▶ **About this task**
Return, exactly and in full, the lines of the records below starting at the one with "제 나름대로 다듬은 코드들을 올려 놓는 공간입니다." and ending at the one with "<strong>부족한 점, 잘못알고", and no other lines.

════════════════════

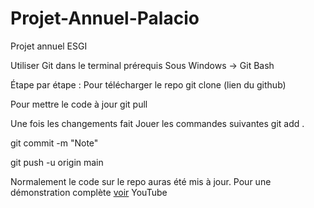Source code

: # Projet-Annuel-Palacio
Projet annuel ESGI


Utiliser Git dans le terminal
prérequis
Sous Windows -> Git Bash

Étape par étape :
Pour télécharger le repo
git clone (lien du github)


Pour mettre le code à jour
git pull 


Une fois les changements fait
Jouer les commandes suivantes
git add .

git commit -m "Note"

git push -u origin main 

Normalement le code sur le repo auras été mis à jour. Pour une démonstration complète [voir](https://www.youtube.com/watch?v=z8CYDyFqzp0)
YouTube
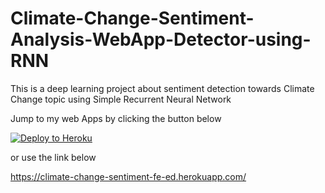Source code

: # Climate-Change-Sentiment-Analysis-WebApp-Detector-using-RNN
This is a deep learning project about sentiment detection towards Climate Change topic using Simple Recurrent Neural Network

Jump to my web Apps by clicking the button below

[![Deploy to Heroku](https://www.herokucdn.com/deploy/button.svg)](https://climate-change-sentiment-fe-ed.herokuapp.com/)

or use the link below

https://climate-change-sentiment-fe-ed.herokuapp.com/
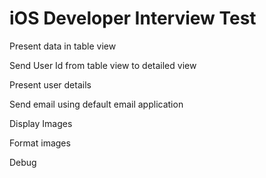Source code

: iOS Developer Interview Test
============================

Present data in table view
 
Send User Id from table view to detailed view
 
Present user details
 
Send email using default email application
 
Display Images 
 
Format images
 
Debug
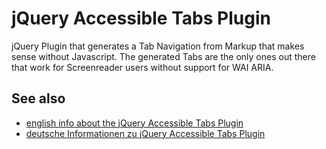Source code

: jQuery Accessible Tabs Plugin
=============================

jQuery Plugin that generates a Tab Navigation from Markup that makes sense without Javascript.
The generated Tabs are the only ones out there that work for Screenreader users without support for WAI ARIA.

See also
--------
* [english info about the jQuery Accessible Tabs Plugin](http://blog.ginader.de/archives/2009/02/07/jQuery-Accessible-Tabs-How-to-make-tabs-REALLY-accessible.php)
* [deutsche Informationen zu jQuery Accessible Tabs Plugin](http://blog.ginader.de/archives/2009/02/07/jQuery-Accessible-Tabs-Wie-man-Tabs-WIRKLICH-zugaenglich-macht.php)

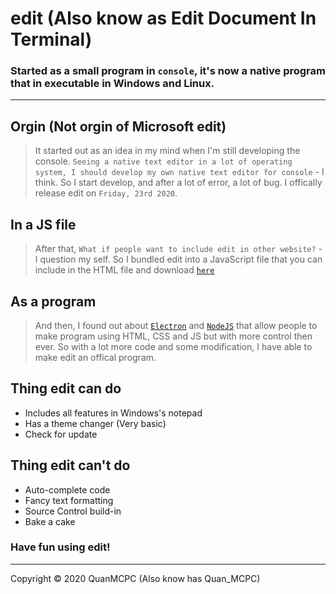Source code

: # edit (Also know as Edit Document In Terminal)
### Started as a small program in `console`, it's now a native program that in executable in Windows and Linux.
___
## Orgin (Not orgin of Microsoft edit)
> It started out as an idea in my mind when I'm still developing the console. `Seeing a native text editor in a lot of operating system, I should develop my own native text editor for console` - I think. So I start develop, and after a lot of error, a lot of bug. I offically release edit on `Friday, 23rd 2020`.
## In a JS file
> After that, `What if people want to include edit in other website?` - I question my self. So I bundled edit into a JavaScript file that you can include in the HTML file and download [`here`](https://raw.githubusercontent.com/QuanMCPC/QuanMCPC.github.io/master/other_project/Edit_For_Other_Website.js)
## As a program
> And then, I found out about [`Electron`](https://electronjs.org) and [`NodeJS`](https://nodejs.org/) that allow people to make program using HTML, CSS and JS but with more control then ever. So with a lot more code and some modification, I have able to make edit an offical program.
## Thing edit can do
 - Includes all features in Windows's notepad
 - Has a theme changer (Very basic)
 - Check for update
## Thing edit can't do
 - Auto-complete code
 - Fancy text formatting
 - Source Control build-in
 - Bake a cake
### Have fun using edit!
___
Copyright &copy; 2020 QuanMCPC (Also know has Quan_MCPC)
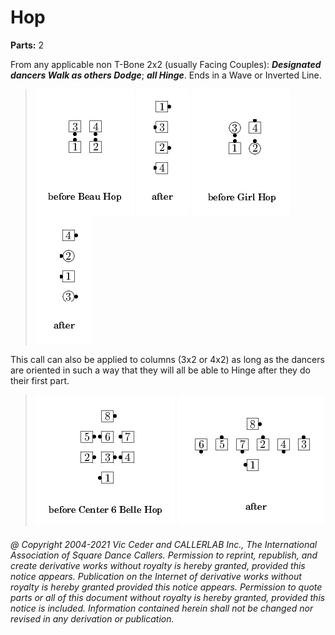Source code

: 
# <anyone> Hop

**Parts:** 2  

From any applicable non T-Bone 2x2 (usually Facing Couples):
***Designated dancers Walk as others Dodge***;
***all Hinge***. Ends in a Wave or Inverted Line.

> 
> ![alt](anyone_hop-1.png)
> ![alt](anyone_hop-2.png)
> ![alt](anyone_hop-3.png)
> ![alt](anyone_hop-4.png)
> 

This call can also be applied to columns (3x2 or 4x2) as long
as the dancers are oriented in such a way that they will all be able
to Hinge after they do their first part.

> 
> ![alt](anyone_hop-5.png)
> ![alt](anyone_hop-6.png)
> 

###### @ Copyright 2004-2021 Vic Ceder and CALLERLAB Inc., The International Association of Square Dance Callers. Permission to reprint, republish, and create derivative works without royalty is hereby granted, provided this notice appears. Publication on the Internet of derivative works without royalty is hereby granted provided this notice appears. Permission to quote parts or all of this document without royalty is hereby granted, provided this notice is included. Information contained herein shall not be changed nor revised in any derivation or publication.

════════════════════

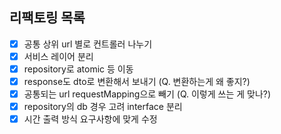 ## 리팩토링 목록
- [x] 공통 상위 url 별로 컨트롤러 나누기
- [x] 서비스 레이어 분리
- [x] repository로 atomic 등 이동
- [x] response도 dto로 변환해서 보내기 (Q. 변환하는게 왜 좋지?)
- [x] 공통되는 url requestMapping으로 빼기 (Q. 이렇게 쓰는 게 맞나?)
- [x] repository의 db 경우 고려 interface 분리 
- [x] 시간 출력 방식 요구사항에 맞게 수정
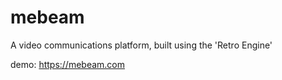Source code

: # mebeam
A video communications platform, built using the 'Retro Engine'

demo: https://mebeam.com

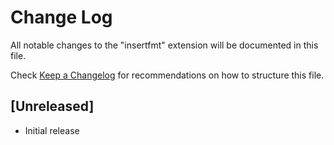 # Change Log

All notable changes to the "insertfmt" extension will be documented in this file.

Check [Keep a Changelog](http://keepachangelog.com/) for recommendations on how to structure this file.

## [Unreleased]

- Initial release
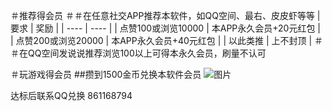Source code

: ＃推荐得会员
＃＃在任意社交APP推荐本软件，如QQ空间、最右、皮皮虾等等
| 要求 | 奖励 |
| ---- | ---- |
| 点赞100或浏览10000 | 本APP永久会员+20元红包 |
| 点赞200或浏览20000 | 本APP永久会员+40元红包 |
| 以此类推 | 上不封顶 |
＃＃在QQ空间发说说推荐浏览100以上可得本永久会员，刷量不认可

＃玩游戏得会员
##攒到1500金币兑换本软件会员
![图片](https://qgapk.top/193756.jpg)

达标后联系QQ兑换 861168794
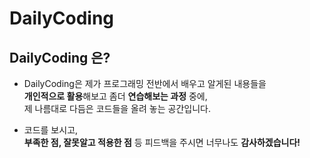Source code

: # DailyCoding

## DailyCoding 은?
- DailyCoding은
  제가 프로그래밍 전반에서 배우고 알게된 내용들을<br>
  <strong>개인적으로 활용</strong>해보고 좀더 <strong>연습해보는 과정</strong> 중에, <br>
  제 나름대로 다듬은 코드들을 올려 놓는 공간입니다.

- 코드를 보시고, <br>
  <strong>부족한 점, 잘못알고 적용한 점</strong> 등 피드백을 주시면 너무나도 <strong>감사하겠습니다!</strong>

════════════════════

▶ **Solution for this exercise**
  제 나름대로 다듬은 코드들을 올려 놓는 공간입니다.

- 코드를 보시고, <br>
  <strong>부족한 점, 잘못알고 적용한 점</strong> 등 피드백을 주시면 너무나도 <strong>감사하겠습니다!</strong>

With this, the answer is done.